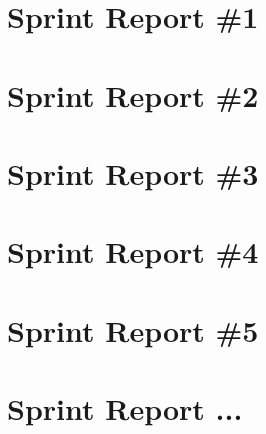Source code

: 
\section{Sprint Report \#1}


\newpage
\section{Sprint Report \#2}


\newpage
\section{Sprint Report \#3}


\newpage
\section{Sprint Report \#4}


\newpage
\section{Sprint Report \#5}


\section{Sprint Report ...}
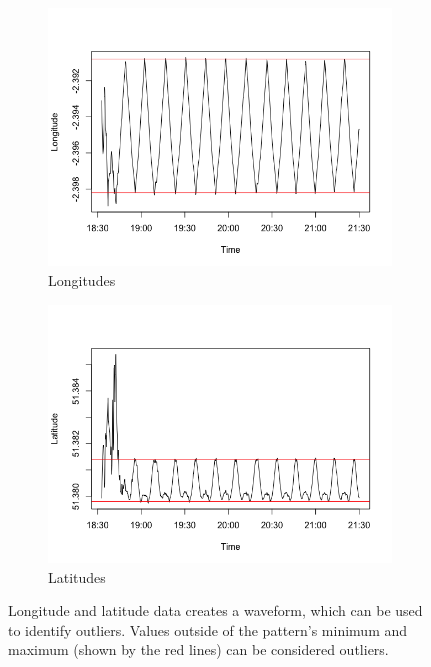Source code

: \documentclass[11pt]{report}
\begin{document}
\begin{figure}[!tb]
    \centering
    \begin{minipage}{1\linewidth}
            \begin{subfigure}[t]{.5\linewidth}
                \includegraphics[width=\textwidth]{images/wave_longitudes}
                \caption{Longitudes}
                \label{fig:wave_longitudes}
            \end{subfigure}
            \begin{subfigure}[t]{.5\linewidth}
            	\includegraphics[width=\textwidth]{images/wave_latitudes}
            	\caption{Latitudes}
            	\label{fig:wave_latitudes}
	   \end{subfigure}
        \end{minipage}
    \caption{Longitude and latitude data creates a waveform, which can be used to identify outliers. Values outside of the pattern's minimum and maximum (shown by the red lines) can be considered outliers.}
    \label{fig:waves}
\end{figure}
\end{document}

## Exercise
I would like you to report every line in the listing above that contains "includegraphics".

## Solution to this task
                \includegraphics[width=\textwidth]{images/wave_longitudes}
            	\includegraphics[width=\textwidth]{images/wave_latitudes}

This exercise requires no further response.